Ein Jahr #catchthekidney – Zwischenbilanz meiner Nierentransplantation

Fischblog

Treue Leserinnen und Leser werden sich dunkel erinnern, dass ich genau heute vor einem Jahr eine Niere von meiner Mutter bekommen habe. Die Geschichte könnt ihr noch mal in diesem Storify nachlesen, aber das geht eben nur bis ungefähr zwei Wochen nach der Transplantation. Und außerdem solltet ihr mal wieder einen Blick auf die grandiose Seite catchthekidney.com werfen, die Ute für mich gebastelt hat, und auf der viele liebe Menschen etwas für mich geschrieben haben. Ich bin bis heute überwältigt, wenn ich an all die Unterstützung denke, die ich und meine Mutter in der Zeit bekommen haben.

Ganz besonders viel Dank schulde ich auch dem großartigsten Verlag aller Zeiten für all die Hilfe und Unterstützung in den letzten paar Jahren, ohne die ich sicher nicht so weit gekommen wäre. Das ist auch nicht zuletzt ein wesentlicher Grund dafür, dass ich mir inzwischen gut vorstellen kann, ein bisschen länger in Heidelberg zu bleiben. Ich habe ja jetzt auch meine provisorische Bude in Eppelheim gegen eine richtige Wohnung getauscht und meine Bücher aus Hamburg hergeholt. Es hat sich also einiges verändert.
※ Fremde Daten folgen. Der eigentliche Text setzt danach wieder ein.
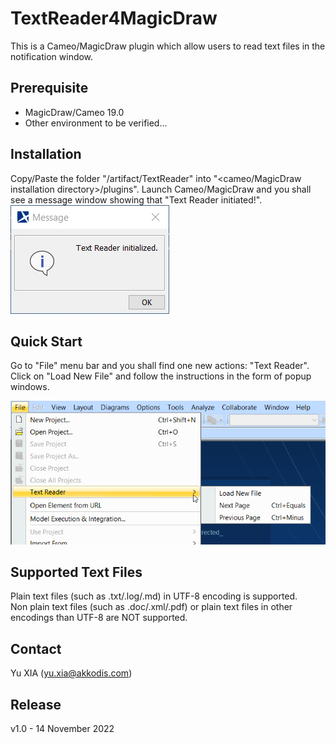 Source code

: # TextReader4MagicDraw

This is a Cameo/MagicDraw plugin which allow users to read text files in the notification window.

## Prerequisite
- MagicDraw/Cameo 19.0    
- Other environment to be verified...     


## Installation
Copy/Paste the folder "/artifact/TextReader" into "<cameo/MagicDraw installation directory>/plugins". Launch Cameo/MagicDraw and you shall see a message window showing that "Text Reader initiated!".  
![Installation](/assets/init.png "init message")

## Quick Start
Go to "File" menu bar and you shall find one new actions: "Text Reader". 
Click on "Load New File" and follow the instructions in the form of popup windows.



![Quick Start](/assets/menu.png "Quick Start")

## Supported Text Files
Plain text files (such as .txt/.log/.md) in UTF-8 encoding is supported.  
Non plain text files (such as .doc/.xml/.pdf) or plain text files in other encodings than UTF-8 are NOT supported.


## Contact

Yu XIA (yu.xia@akkodis.com)

## Release
v1.0 - 14 November 2022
Zeit für eine kleine subjektive Zwischenbilanz der ersten zwölf Monate mit neuer Niere.

Die gehäkelte Nyankidney

Das erste ist natürlich: Nicht mehr zur Dialyse zu müssen ist schon ziemlich großartig. Nicht nur wegen der zusätzlichen Zeit und Beweglichkeit. Am Ende ging es mir an der Dialyse richtig schlecht. Im letzten Jahr habe ich mich genau noch einmal so schlecht gefühlt wie nach der Dialyse, und das war, als ich mich halbtot mit Lungenentzündung zur Intensivstation geschleppt hab.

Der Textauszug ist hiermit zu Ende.